How users sign in (or whether they sign in at all) is a separate choice from the LLM provider, and it’s also driven by environment variables. ATS Screener supports three modes, picked automatically:

Anonymous: leave Firebase and LDAP unset. The scanner is open and history is local. This is the default.
Firebase: set the PUBLIC_FIREBASE_* variables for Google / email sign-in and synced history.
Active Directory: set LDAP_URL for on-premise AD sign-in.

See Authentication for the full comparison and the Active Directory guide for AD setup.
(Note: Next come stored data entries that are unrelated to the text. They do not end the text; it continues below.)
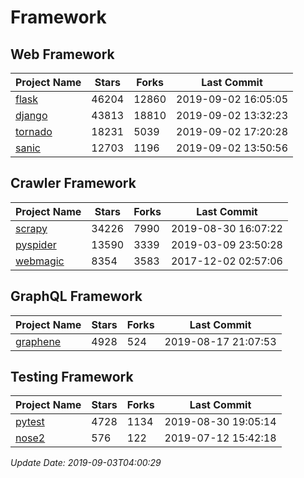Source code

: # Framework

## Web Framework

| Project Name | Stars | Forks | Last Commit |
| ------------ | ----- | ----- | ----------- |
| [flask](https://github.com/pallets/flask) | 46204 | 12860 | 2019-09-02 16:05:05 |
| [django](https://github.com/django/django) | 43813 | 18810 | 2019-09-02 13:32:23 |
| [tornado](https://github.com/tornadoweb/tornado) | 18231 | 5039 | 2019-09-02 17:20:28 |
| [sanic](https://github.com/huge-success/sanic) | 12703 | 1196 | 2019-09-02 13:50:56 |

## Crawler Framework

| Project Name | Stars | Forks | Last Commit |
| ------------ | ----- | ----- | ----------- |
| [scrapy](https://github.com/scrapy/scrapy) | 34226 | 7990 | 2019-08-30 16:07:22 |
| [pyspider](https://github.com/binux/pyspider) | 13590 | 3339 | 2019-03-09 23:50:28 |
| [webmagic](https://github.com/code4craft/webmagic) | 8354 | 3583 | 2017-12-02 02:57:06 |

## GraphQL Framework

| Project Name | Stars | Forks | Last Commit |
| ------------ | ----- | ----- | ----------- |
| [graphene](https://github.com/graphql-python/graphene) | 4928 | 524 | 2019-08-17 21:07:53 |

## Testing Framework

| Project Name | Stars | Forks | Last Commit |
| ------------ | ----- | ----- | ----------- |
| [pytest](https://github.com/pytest-dev/pytest) | 4728 | 1134 | 2019-08-30 19:05:14 |
| [nose2](https://github.com/nose-devs/nose2) | 576 | 122 | 2019-07-12 15:42:18 |

*Update Date: 2019-09-03T04:00:29*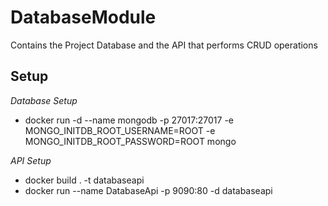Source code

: # DatabaseModule
Contains the Project Database and the API that performs CRUD operations

## Setup    
*Database Setup*  
- docker run -d --name mongodb -p 27017:27017 -e MONGO_INITDB_ROOT_USERNAME=ROOT -e MONGO_INITDB_ROOT_PASSWORD=ROOT mongo  

*API Setup*  
- docker build . -t databaseapi  
- docker run --name DatabaseApi -p 9090:80 -d databaseapi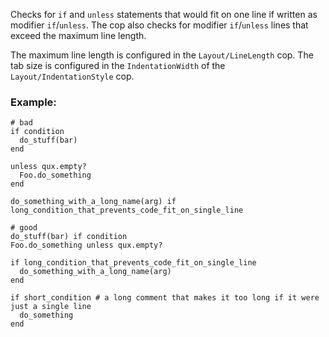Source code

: Checks for `if` and `unless` statements that would fit on one line if
written as modifier `if`/`unless`. The cop also checks for modifier
`if`/`unless` lines that exceed the maximum line length.

The maximum line length is configured in the `Layout/LineLength`
cop. The tab size is configured in the `IndentationWidth` of the
`Layout/IndentationStyle` cop.

### Example:
    # bad
    if condition
      do_stuff(bar)
    end

    unless qux.empty?
      Foo.do_something
    end

    do_something_with_a_long_name(arg) if long_condition_that_prevents_code_fit_on_single_line

    # good
    do_stuff(bar) if condition
    Foo.do_something unless qux.empty?

    if long_condition_that_prevents_code_fit_on_single_line
      do_something_with_a_long_name(arg)
    end

    if short_condition # a long comment that makes it too long if it were just a single line
      do_something
    end
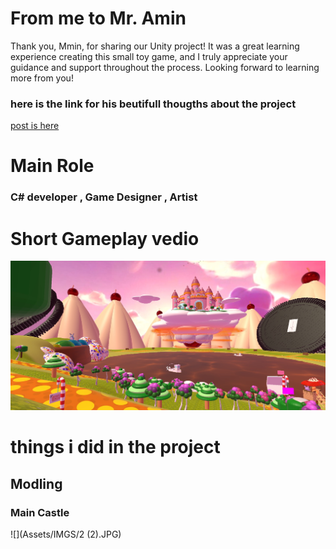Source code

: # From me to Mr. Amin 

Thank you, Mmin, for sharing our Unity project! It was a great learning experience creating this small toy game, and I truly appreciate your guidance and support throughout the process. Looking forward to learning more from you!

### here is the link for his beutifull thougths about the project  

 [post is  here ](https://www.linkedin.com/posts/aminabuzahra_students-gift-activity-7285093388515774464-8y2-?utm_source=share&tm_medium=member_desktop)



# Main Role 
### C# developer , Game Designer , Artist 


# Short Gameplay vedio

[![](Assets/IMGS/1.jpg)](https://youtu.be/OoRil-WJMUE)

# things i did in the project

## Modling 

### Main Castle 
![](Assets/IMGS/2 (2).JPG)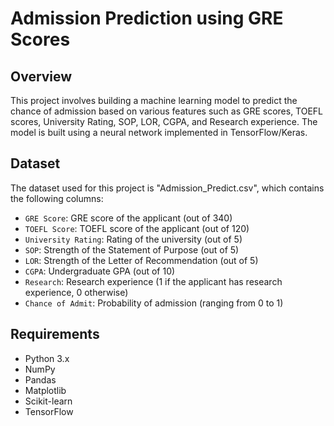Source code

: 
# Admission Prediction using GRE Scores

## Overview
This project involves building a machine learning model to predict the chance of admission based on various features such as GRE scores, TOEFL scores, University Rating, SOP, LOR, CGPA, and Research experience. The model is built using a neural network implemented in TensorFlow/Keras.

## Dataset
The dataset used for this project is "Admission_Predict.csv", which contains the following columns:
- `GRE Score`: GRE score of the applicant (out of 340)
- `TOEFL Score`: TOEFL score of the applicant (out of 120)
- `University Rating`: Rating of the university (out of 5)
- `SOP`: Strength of the Statement of Purpose (out of 5)
- `LOR`: Strength of the Letter of Recommendation (out of 5)
- `CGPA`: Undergraduate GPA (out of 10)
- `Research`: Research experience (1 if the applicant has research experience, 0 otherwise)
- `Chance of Admit`: Probability of admission (ranging from 0 to 1)

## Requirements
- Python 3.x
- NumPy
- Pandas
- Matplotlib
- Scikit-learn
- TensorFlow
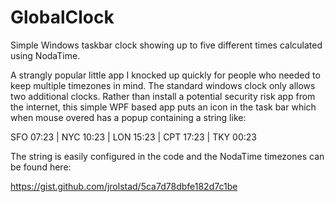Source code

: # GlobalClock
Simple Windows taskbar clock showing up to five different times calculated using NodaTime.

A strangly popular little app I knocked up quickly for people who needed to keep multiple timezones in mind. The standard windows clock
only allows two additional clocks. Rather than install a potential security risk app from the internet, this simple WPF based app puts
an icon in the task bar which when mouse overed has a popup containing a string like:

SFO 07:23 | NYC 10:23 | LON 15:23 | CPT 17:23 | TKY 00:23

The string is easily configured in the code and the NodaTime timezones can be found here:

https://gist.github.com/jrolstad/5ca7d78dbfe182d7c1be

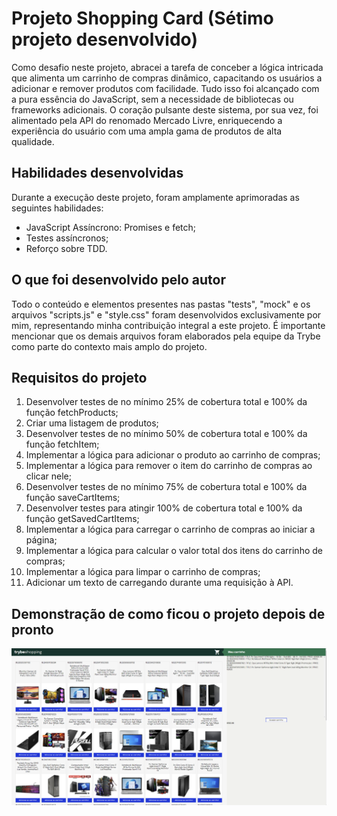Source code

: # Projeto Shopping Card (Sétimo projeto desenvolvido)

Como desafio neste projeto, abracei a tarefa de conceber a lógica intricada que alimenta um carrinho de compras dinâmico, capacitando os usuários a adicionar e remover produtos com facilidade. Tudo isso foi alcançado com a pura essência do JavaScript, sem a necessidade de bibliotecas ou frameworks adicionais. O coração pulsante deste sistema, por sua vez, foi alimentado pela API do renomado Mercado Livre, enriquecendo a experiência do usuário com uma ampla gama de produtos de alta qualidade.

## Habilidades desenvolvidas

Durante a execução deste projeto, foram amplamente aprimoradas as seguintes habilidades:

- JavaScript Assíncrono: Promises e fetch;
- Testes assíncronos;
- Reforço sobre TDD.

## O que foi desenvolvido pelo autor

Todo o conteúdo e elementos presentes nas pastas "tests", "mock" e os arquivos "scripts.js" e "style.css" foram desenvolvidos exclusivamente por mim, representando minha contribuição integral a este projeto. É importante mencionar que os demais arquivos foram elaborados pela equipe da Trybe como parte do contexto mais amplo do projeto.

## Requisitos do projeto

1. Desenvolver testes de no mínimo 25% de cobertura total e 100% da função fetchProducts;
2. Criar uma listagem de produtos;
3. Desenvolver testes de no mínimo 50% de cobertura total e 100% da função fetchItem;
4. Implementar a lógica para adicionar o produto ao carrinho de compras;
5. Implementar a lógica para remover o item do carrinho de compras ao clicar nele;
6. Desenvolver testes de no mínimo 75% de cobertura total e 100% da função saveCartItems;
7. Desenvolver testes para atingir 100% de cobertura total e 100% da função getSavedCartItems;
8. Implementar a lógica para carregar o carrinho de compras ao iniciar a página;
9. Implementar a lógica para calcular o valor total dos itens do carrinho de compras;
10. Implementar a lógica para limpar o carrinho de compras;
11. Adicionar um texto de carregando durante uma requisição à API.

## Demonstração de como ficou o projeto depois de pronto

![Imagem do carrinho de compras](image.png)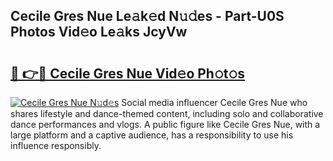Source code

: ## Cecile Gres Nue Le𝚊k𝚎d N𝚞𝚍es - Part-U0S Photos Vid𝚎o Le𝚊ks JcyVw

# <h2><a href="http://fb3reli.evod.top/?m=Cecile+Gres+Nue">🔗 👉🔴 Cecile Gres Nue Vid𝚎o Ph𝚘t𝚘s</a></h2>

[![Cecile Gres Nue N𝚞d𝚎s](https://i.imgur.com/8V9OHl7.gif)](http://fb3reli.evod.top/?m=Cecile+Gres+Nue)
Social media influencer Cecile Gres Nue who shares lifestyle and dance-themed content, including solo and collaborative dance performances and vlogs. A public figure like Cecile Gres Nue, with a large platform and a captive audience, has a responsibility to use his influence responsibly. 
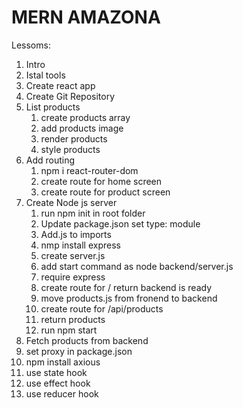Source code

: # MERN AMAZONA

Lessoms:

1. Intro
2. Istal tools
3. Create react app
4. Create Git Repository
5. List products
   1. create products array
   2. add products image
   3. render products
   4. style products
6. Add routing
   1. npm i react-router-dom
   2. create route for home screen
   3. create route for product screen
7. Create Node js server
   1. run npm init in root folder
   2. Update package.json set type: module
   3. Add.js to imports
   4. nmp install express
   5. create server.js
   6. add start command as node backend/server.js
   7. require express
   8. create route for / return backend is ready
   9. move products.js from fronend to backend
   10. create route for /api/products
   11. return products
   12. run npm start
8. Fetch products from backend
9. set proxy in package.json
10. npm install axious
11. use state hook
12. use effect hook
13. use reducer hook
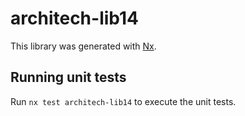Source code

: # architech-lib14

This library was generated with [Nx](https://nx.dev).

## Running unit tests

Run `nx test architech-lib14` to execute the unit tests.
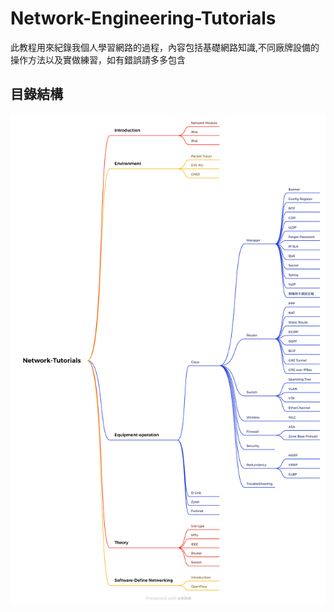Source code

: # Network-Engineering-Tutorials #

此教程用來紀錄我個人學習網路的過程，內容包括基礎網路知識,不同廠牌設備的操作方法以及實做練習，如有錯誤請多多包含

## 目錄結構 ##

![](Image/Network-Tutorials.png)
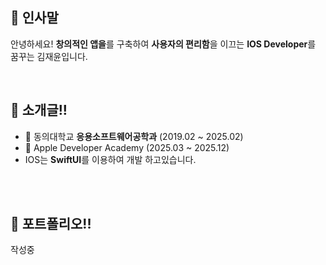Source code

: ## 👋 인사말
<p align='left'>
  안녕하세요! <b>창의적인 앱을</b>를 구축하여 <b>사용자의 편리함</b>을 이끄는 <b>IOS Developer</b>를 꿈꾸는 김재윤입니다.
</p>
<br/>

## 👯 소개글!!
<div>
  <ul>
    <li> 🏫 동의대학교 <b>응용소프트웨어공학과</b> (2019.02 ~ 2025.02)</li>
    <li> 🍎 Apple Developer Academy (2025.03 ~ 2025.12)</li>
    <li> IOS는 <b>SwiftUI</b>를 이용하여 개발 하고있습니다.</li>
  </ul>
  <br><br>
</div>

## 🎯 포트폴리오!!
<p>
  작성중
</p>
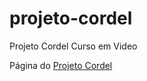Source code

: # projeto-cordel
 Projeto Cordel Curso em Video
 
 <p>Página do <a href="https://derekesper.github.io/projeto-cordel/" target="_blanc" >Projeto Cordel</a></p>
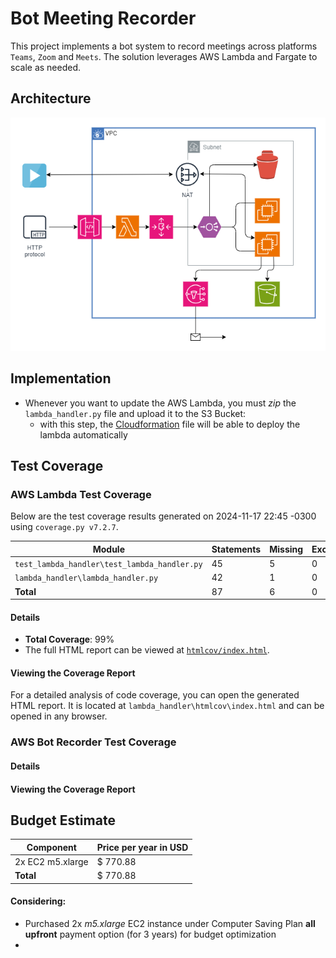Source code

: # Bot Meeting Recorder

This project implements a bot system to record meetings across platforms `Teams`, `Zoom` and `Meets`. The solution leverages AWS Lambda and Fargate to scale as needed.

## Architecture
![AWS Architecture](images\aws-bot-recorder-drawio.png)

## Implementation
- Whenever you want to update the AWS Lambda, you must _zip_ the `lambda_handler.py` file and upload it to the S3 Bucket:
  - with this step, the [Cloudformation](bot_recorder_deploy_iac.yaml) file will be able to deploy the lambda automatically

## Test Coverage

### AWS Lambda Test Coverage

Below are the test coverage results generated on 2024-11-17 22:45 -0300 using `coverage.py v7.2.7`.

| Module                                       | Statements | Missing | Excluded | Coverage |
|----------------------------------------------|------------|---------|----------|----------|
| `test_lambda_handler\test_lambda_handler.py` | 45         | 5       | 0        | 89%      |
| `lambda_handler\lambda_handler.py`           | 42         | 1       | 0        |  98%     |
| **Total**                                    | 87         | 6       | 0        | 93%      |

#### Details

- **Total Coverage**: 99%
- The full HTML report can be viewed at [`htmlcov/index.html`](lambda_handler\htmlcov\index.html).

#### Viewing the Coverage Report

For a detailed analysis of code coverage, you can open the generated HTML report. It is located at `lambda_handler\htmlcov\index.html` and can be opened in any browser.

### AWS Bot Recorder Test Coverage

#### Details

#### Viewing the Coverage Report

## Budget Estimate

| Component        | Price per year in USD |
|------------------|-----------------------|
| 2x EC2 m5.xlarge | $ 770.88              |
| **Total**        | $ 770.88              |

#### Considering:
- Purchased 2x _m5.xlarge_ EC2 instance under Computer Saving Plan **all upfront** payment option (for 3 years) for budget optimization
-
The Firebase variables are listed below.

# self-host without firebase: leave every PUBLIC_FIREBASE_* var unset (the default).
# self-host with firebase: set all six.
PUBLIC_FIREBASE_API_KEY=...
PUBLIC_FIREBASE_AUTH_DOMAIN=your-project.firebaseapp.com
PUBLIC_FIREBASE_PROJECT_ID=your-project
PUBLIC_FIREBASE_STORAGE_BUCKET=your-project.appspot.com
PUBLIC_FIREBASE_MESSAGING_SENDER_ID=1234567890
PUBLIC_FIREBASE_APP_ID=1:1234567890:web:abc

Free Tier Limits

Provider	Model	RPM	RPD	TPM	Cost
Google	Gemma 3 27B	30	14,400	15K	Free
Groq	Llama 3.3 70B	1000	14,400	12K	Free

Both providers block at their limits and never auto-charge. You cannot accidentally incur costs.

For the latest limits, see the official documentation:

Rate Limiting

Rate limiting is configured in src/routes/api/analyze/+server.ts:

const RATE_LIMIT = {
  maxPerMinute: 10,
  maxPerDay: 200
};

Adjust these values based on your expected traffic and API key limits.

Timeouts

Each provider has its own timeout. Vercel Fluid Compute is enabled by default and allows up to 300 seconds on the Hobby plan:

// Gemma: 90s, Groq: 30s → worst case total: 120s
const PROVIDER_TIMEOUTS_MS = [90_000, 30_000];

Gemma 3 27B typically takes 30-45 seconds for the full scoring prompt but can spike under load. The 90s timeout gives generous headroom. Groq responds in under 1 second but gets 30s for safety. If both providers fail, the system falls back to rule-based scoring on the client side.